• _WHAT YOU NEED TO DO_
The response must consist of each line in the listing that has the word "database" in it.

• _RECORDS FOR THE EXERCISE_
<<<<

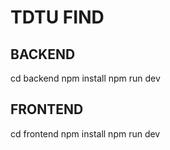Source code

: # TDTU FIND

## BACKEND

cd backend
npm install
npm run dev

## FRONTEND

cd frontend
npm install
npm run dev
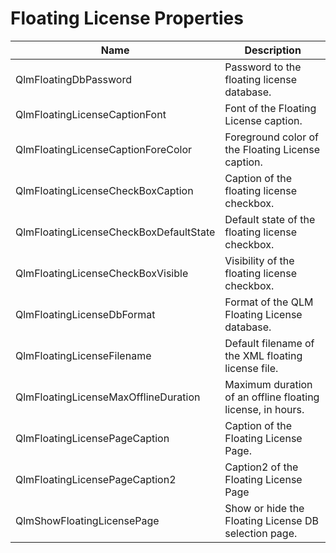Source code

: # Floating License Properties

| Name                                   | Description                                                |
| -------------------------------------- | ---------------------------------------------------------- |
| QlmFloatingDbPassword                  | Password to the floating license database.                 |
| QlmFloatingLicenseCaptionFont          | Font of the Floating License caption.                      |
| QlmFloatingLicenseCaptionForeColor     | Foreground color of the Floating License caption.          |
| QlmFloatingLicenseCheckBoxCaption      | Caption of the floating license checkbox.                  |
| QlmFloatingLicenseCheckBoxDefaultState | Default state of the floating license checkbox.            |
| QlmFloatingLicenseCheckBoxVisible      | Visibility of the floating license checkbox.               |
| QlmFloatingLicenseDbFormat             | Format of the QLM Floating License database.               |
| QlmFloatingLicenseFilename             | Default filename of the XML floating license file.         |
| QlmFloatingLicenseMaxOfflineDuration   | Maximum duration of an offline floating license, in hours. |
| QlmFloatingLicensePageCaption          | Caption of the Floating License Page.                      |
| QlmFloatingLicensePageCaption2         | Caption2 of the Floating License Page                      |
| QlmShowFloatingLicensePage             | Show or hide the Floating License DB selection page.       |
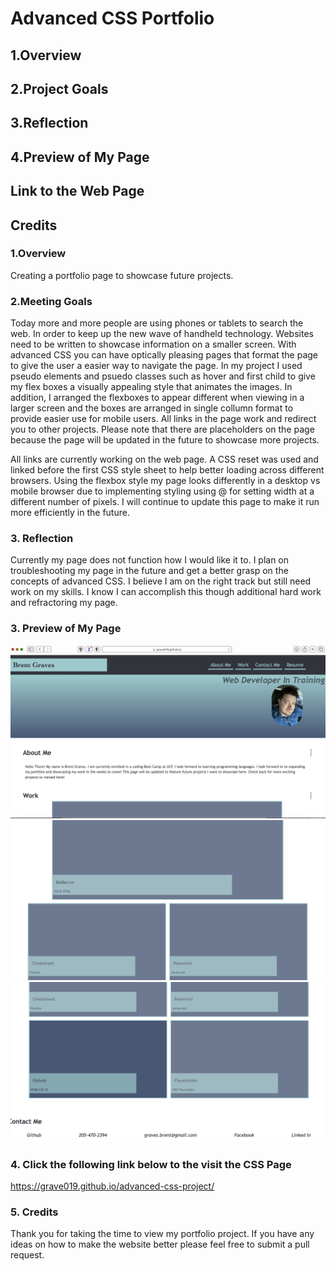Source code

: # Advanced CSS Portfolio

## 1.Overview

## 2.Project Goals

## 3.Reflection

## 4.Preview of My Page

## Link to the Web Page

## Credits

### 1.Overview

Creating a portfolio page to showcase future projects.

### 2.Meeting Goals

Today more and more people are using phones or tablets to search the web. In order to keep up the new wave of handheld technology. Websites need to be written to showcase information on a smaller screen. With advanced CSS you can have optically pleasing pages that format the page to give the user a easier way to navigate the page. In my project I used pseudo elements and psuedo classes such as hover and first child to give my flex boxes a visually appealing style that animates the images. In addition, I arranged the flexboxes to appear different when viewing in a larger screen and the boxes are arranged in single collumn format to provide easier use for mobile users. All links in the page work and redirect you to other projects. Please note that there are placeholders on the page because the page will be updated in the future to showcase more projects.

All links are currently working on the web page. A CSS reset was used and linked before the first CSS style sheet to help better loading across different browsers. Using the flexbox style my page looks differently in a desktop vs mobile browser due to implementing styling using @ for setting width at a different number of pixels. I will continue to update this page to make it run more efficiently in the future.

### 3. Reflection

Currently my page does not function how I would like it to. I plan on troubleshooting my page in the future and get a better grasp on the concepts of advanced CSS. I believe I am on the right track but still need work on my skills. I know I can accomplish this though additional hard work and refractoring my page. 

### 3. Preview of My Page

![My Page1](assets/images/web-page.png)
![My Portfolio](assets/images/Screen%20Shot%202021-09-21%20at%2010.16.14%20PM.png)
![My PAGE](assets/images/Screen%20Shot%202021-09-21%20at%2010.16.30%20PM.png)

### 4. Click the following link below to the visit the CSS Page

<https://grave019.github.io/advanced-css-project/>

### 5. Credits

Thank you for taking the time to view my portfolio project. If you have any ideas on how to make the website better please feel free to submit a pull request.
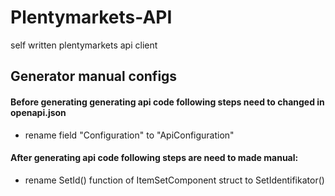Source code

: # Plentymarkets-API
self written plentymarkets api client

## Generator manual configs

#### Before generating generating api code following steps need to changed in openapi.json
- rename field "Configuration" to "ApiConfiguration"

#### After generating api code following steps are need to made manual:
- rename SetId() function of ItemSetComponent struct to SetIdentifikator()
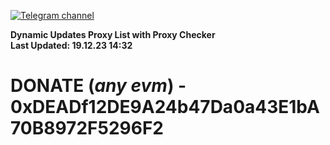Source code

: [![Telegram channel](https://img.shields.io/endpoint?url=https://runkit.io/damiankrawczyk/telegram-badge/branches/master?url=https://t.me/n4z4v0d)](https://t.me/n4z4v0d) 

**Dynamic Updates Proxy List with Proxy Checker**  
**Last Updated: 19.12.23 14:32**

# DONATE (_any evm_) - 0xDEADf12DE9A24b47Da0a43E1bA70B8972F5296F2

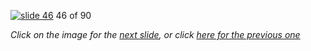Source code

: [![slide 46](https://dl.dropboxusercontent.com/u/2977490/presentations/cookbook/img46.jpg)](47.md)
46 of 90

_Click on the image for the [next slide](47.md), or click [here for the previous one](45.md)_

>>>>

• _THE COMPLETED TASK_
| QlmFloatingDbPassword                  | Password to the floating license database.                 |
| QlmFloatingLicenseDbFormat             | Format of the QLM Floating License database.               |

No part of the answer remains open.